2. Tahap Perancangan (Design)
Tahap selanjutnya adalah tahap perencanaan (design). Tujuan tahap
perancangan adalah untuk mempersiapkan segala hal yang dibutuhkan
dalam pengembangan LKS. Pada tahap ini dilakukan kegiatan-kegiatan
sebagai berikut:
a. Menyiapkan buku referensi yang berkaitan dengan materi matriks.
Kegiatan ini meliputi mempersiapkan buku-buku referensi yang
akan digunakan dalam proses penyusunan LKS yang terdiri atas buku
matematika yang berkaitan dengan materi matriks, baik buku SMA,
SMK, maupun buku penujang yang lain.
b. Penyusunan kerangka LKS/peta kebutuhan LKS
Kegiatan ini meliputi penyusunan gambaran keseluruhan isi materi
matriks untuk siswa SMA jurusan IPA berdasarkan SK dan KD yang
tertera di silabus.
c. Penentuan sistematika/desain LKS
Pada kegiatan ini dilakukan penentuan sistematika yang memuat
urutan strategi penyajian materi dalam LKS dan jenis visualisasi atau
desain yang akan digunakan.
Langkah-langkah yang akan dilakukan dalam mendesain LKS
adalah sebagai berikut:
a. Perumusan kompetensi dasar yang berasal dari standar isi 2006.

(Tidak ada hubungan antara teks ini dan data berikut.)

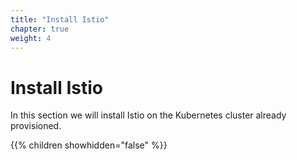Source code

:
 ```yaml
---
title: "Install Istio"
chapter: true
weight: 4
---
```

# Install Istio

In this section we will install Istio on the Kubernetes cluster already provisioned.

{{% children showhidden="false" %}}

b. Perancangan dari aspek media
61
c. Penyusunan topik materi
d. Menentukan bentuk evaluasi
d. Penyusunan instrumen penelitian
Pada kegiatan ini dilakukan perancangan instrumen penelitian yang
meliputi meliputi angket penilaian untuk ahli materi dan ahli media, tes
hasil belajar (post-test), dan angket respon siswa.
3. Tahap Pengembangan (Develop)
Setelah rancangan penelitian dibuat di tahap perencanaan (design),
selanjutnya rancangan tersebut dituangkan dalam langkah penyusunan
instrumen penelitian dan penyusunan LKS. Tujuan tahap pengembangan
adalah untuk mengembangkan LKS guna mencapai tujuan pembelajaran
yang telah dirumuskan sebelumnya. Secara rinci, langkah-langkah yang
dilakukan pada tahap ini adalah sebagai berikut.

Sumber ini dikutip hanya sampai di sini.